■ What you will do ■
Return each of the entries below precisely, with no pictures in the result.

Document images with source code
--- START ---

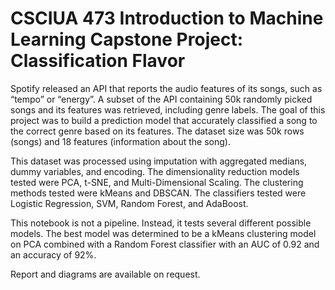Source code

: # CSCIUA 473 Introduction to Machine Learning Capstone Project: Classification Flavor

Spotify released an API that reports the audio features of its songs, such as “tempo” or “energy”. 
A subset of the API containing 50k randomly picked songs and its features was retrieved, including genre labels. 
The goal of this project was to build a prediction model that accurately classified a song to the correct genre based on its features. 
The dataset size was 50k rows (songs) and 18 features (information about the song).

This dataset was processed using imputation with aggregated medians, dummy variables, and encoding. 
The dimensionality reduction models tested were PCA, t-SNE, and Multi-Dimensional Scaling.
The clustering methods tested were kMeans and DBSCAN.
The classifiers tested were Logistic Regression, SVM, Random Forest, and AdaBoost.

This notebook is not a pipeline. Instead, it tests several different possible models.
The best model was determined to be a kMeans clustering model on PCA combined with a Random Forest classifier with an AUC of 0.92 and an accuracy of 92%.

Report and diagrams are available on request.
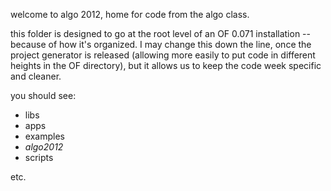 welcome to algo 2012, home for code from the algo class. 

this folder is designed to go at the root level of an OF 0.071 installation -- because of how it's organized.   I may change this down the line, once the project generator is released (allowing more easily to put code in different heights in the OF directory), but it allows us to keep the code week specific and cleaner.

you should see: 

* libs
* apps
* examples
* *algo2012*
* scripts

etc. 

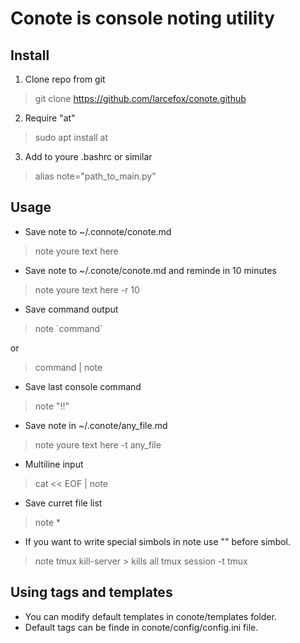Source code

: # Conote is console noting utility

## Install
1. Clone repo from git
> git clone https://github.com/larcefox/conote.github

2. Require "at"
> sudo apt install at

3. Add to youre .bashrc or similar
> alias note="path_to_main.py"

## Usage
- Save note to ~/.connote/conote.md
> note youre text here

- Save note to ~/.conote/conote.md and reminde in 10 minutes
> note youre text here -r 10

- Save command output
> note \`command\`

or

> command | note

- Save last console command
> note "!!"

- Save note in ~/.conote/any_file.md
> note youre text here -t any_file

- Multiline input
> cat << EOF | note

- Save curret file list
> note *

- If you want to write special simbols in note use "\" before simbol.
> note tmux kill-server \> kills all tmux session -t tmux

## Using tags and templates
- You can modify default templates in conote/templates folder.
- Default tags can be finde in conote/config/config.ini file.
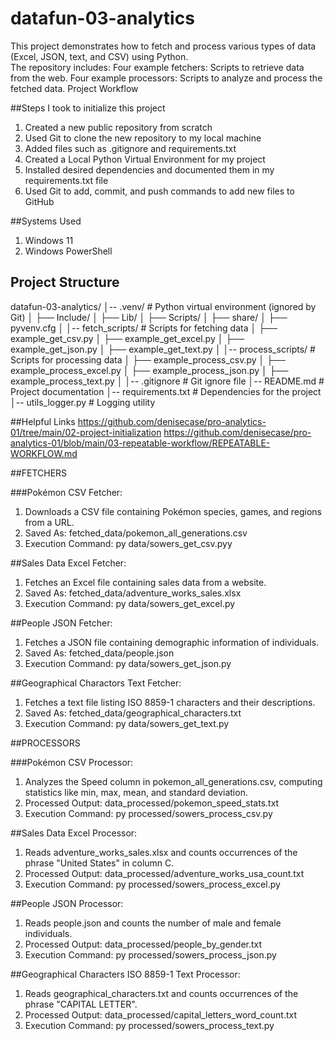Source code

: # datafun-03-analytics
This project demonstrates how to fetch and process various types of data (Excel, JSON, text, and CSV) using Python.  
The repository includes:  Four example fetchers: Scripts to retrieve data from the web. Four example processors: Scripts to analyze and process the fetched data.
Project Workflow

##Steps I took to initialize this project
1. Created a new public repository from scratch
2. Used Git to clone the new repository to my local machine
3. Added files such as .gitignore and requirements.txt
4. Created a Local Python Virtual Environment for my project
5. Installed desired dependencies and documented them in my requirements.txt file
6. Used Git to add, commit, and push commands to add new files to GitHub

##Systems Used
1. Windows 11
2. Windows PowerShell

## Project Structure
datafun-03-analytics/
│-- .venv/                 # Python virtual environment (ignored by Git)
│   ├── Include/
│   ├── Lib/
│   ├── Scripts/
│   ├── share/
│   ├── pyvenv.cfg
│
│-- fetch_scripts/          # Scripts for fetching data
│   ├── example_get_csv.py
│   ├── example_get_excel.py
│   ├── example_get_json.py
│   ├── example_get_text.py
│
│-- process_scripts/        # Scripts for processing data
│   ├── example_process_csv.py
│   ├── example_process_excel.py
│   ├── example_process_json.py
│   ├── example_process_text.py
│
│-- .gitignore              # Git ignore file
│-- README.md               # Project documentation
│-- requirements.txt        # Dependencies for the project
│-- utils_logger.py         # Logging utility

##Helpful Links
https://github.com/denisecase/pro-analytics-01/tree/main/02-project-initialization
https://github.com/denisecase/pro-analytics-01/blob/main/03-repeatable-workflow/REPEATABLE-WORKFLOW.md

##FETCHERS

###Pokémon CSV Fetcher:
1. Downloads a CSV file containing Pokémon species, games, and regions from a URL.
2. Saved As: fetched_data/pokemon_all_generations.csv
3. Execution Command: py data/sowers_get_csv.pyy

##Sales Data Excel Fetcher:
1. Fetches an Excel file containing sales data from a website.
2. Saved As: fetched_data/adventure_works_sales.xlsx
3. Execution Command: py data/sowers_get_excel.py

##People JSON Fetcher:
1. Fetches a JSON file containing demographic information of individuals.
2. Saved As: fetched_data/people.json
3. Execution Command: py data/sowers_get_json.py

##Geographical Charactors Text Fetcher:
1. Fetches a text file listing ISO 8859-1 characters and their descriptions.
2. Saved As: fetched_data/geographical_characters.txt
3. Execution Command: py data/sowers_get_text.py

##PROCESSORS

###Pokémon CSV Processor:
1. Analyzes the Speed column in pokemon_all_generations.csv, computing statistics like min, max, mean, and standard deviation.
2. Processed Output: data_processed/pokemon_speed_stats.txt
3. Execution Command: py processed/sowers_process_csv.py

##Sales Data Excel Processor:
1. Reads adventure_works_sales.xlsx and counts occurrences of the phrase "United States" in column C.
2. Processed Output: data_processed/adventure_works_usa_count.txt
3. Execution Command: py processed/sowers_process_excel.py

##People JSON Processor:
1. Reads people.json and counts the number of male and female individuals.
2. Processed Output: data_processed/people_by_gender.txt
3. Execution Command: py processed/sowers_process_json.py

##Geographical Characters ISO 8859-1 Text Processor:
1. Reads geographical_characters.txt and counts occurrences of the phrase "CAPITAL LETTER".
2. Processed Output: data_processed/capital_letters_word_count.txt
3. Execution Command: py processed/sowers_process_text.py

--- END ---

■ Exercise result ■
Source code

: # CSCIUA 473 Introduction to Machine Learning Capstone Project: Classification Flavor

Spotify released an API that reports the audio features of its songs, such as “tempo” or “energy”. 
A subset of the API containing 50k randomly picked songs and its features was retrieved, including genre labels. 
The goal of this project was to build a prediction model that accurately classified a song to the correct genre based on its features. 
The dataset size was 50k rows (songs) and 18 features (information about the song).

This dataset was processed using imputation with aggregated medians, dummy variables, and encoding. 
The dimensionality reduction models tested were PCA, t-SNE, and Multi-Dimensional Scaling.
The clustering methods tested were kMeans and DBSCAN.
The classifiers tested were Logistic Regression, SVM, Random Forest, and AdaBoost.

This notebook is not a pipeline. Instead, it tests several different possible models.
The best model was determined to be a kMeans clustering model on PCA combined with a Random Forest classifier with an AUC of 0.92 and an accuracy of 92%.

Report and diagrams are available on request.
 welcome to algo 2012, home for code from the algo class. 

this folder is designed to go at the root level of an OF 0.071 installation -- because of how it's organized.   I may change this down the line, once the project generator is released (allowing more easily to put code in different heights in the OF directory), but it allows us to keep the code week specific and cleaner.

you should see: 

* libs
* apps
* examples
* *algo2012*
* scripts

etc. 

Source code

: # Conote is console noting utility

## Install
1. Clone repo from git
> git clone https://github.com/larcefox/conote.github

2. Require "at"
> sudo apt install at

3. Add to youre .bashrc or similar
> alias note="path_to_main.py"

## Usage
- Save note to ~/.connote/conote.md
> note youre text here

- Save note to ~/.conote/conote.md and reminde in 10 minutes
> note youre text here -r 10

- Save command output
> note \`command\`

or

> command | note

- Save last console command
> note "!!"

- Save note in ~/.conote/any_file.md
> note youre text here -t any_file

- Multiline input
> cat << EOF | note

- Save curret file list
> note *

- If you want to write special simbols in note use "\" before simbol.
> note tmux kill-server \> kills all tmux session -t tmux

## Using tags and templates
- You can modify default templates in conote/templates folder.
- Default tags can be finde in conote/config/config.ini file.
Source code

: # datafun-03-analytics
This project demonstrates how to fetch and process various types of data (Excel, JSON, text, and CSV) using Python.  
The repository includes:  Four example fetchers: Scripts to retrieve data from the web. Four example processors: Scripts to analyze and process the fetched data.
Project Workflow

##Steps I took to initialize this project
1. Created a new public repository from scratch
2. Used Git to clone the new repository to my local machine
3. Added files such as .gitignore and requirements.txt
4. Created a Local Python Virtual Environment for my project
5. Installed desired dependencies and documented them in my requirements.txt file
6. Used Git to add, commit, and push commands to add new files to GitHub

##Systems Used
1. Windows 11
2. Windows PowerShell

## Project Structure
datafun-03-analytics/
│-- .venv/                 # Python virtual environment (ignored by Git)
│   ├── Include/
│   ├── Lib/
│   ├── Scripts/
│   ├── share/
│   ├── pyvenv.cfg
│
│-- fetch_scripts/          # Scripts for fetching data
│   ├── example_get_csv.py
│   ├── example_get_excel.py
│   ├── example_get_json.py
│   ├── example_get_text.py
│
│-- process_scripts/        # Scripts for processing data
│   ├── example_process_csv.py
│   ├── example_process_excel.py
│   ├── example_process_json.py
│   ├── example_process_text.py
│
│-- .gitignore              # Git ignore file
│-- README.md               # Project documentation
│-- requirements.txt        # Dependencies for the project
│-- utils_logger.py         # Logging utility

##Helpful Links
https://github.com/denisecase/pro-analytics-01/tree/main/02-project-initialization
https://github.com/denisecase/pro-analytics-01/blob/main/03-repeatable-workflow/REPEATABLE-WORKFLOW.md

##FETCHERS

###Pokémon CSV Fetcher:
1. Downloads a CSV file containing Pokémon species, games, and regions from a URL.
2. Saved As: fetched_data/pokemon_all_generations.csv
3. Execution Command: py data/sowers_get_csv.pyy

##Sales Data Excel Fetcher:
1. Fetches an Excel file containing sales data from a website.
2. Saved As: fetched_data/adventure_works_sales.xlsx
3. Execution Command: py data/sowers_get_excel.py

##People JSON Fetcher:
1. Fetches a JSON file containing demographic information of individuals.
2. Saved As: fetched_data/people.json
3. Execution Command: py data/sowers_get_json.py

##Geographical Charactors Text Fetcher:
1. Fetches a text file listing ISO 8859-1 characters and their descriptions.
2. Saved As: fetched_data/geographical_characters.txt
3. Execution Command: py data/sowers_get_text.py

##PROCESSORS

###Pokémon CSV Processor:
1. Analyzes the Speed column in pokemon_all_generations.csv, computing statistics like min, max, mean, and standard deviation.
2. Processed Output: data_processed/pokemon_speed_stats.txt
3. Execution Command: py processed/sowers_process_csv.py

##Sales Data Excel Processor:
1. Reads adventure_works_sales.xlsx and counts occurrences of the phrase "United States" in column C.
2. Processed Output: data_processed/adventure_works_usa_count.txt
3. Execution Command: py processed/sowers_process_excel.py

##People JSON Processor:
1. Reads people.json and counts the number of male and female individuals.
2. Processed Output: data_processed/people_by_gender.txt
3. Execution Command: py processed/sowers_process_json.py

##Geographical Characters ISO 8859-1 Text Processor:
1. Reads geographical_characters.txt and counts occurrences of the phrase "CAPITAL LETTER".
2. Processed Output: data_processed/capital_letters_word_count.txt
3. Execution Command: py processed/sowers_process_text.py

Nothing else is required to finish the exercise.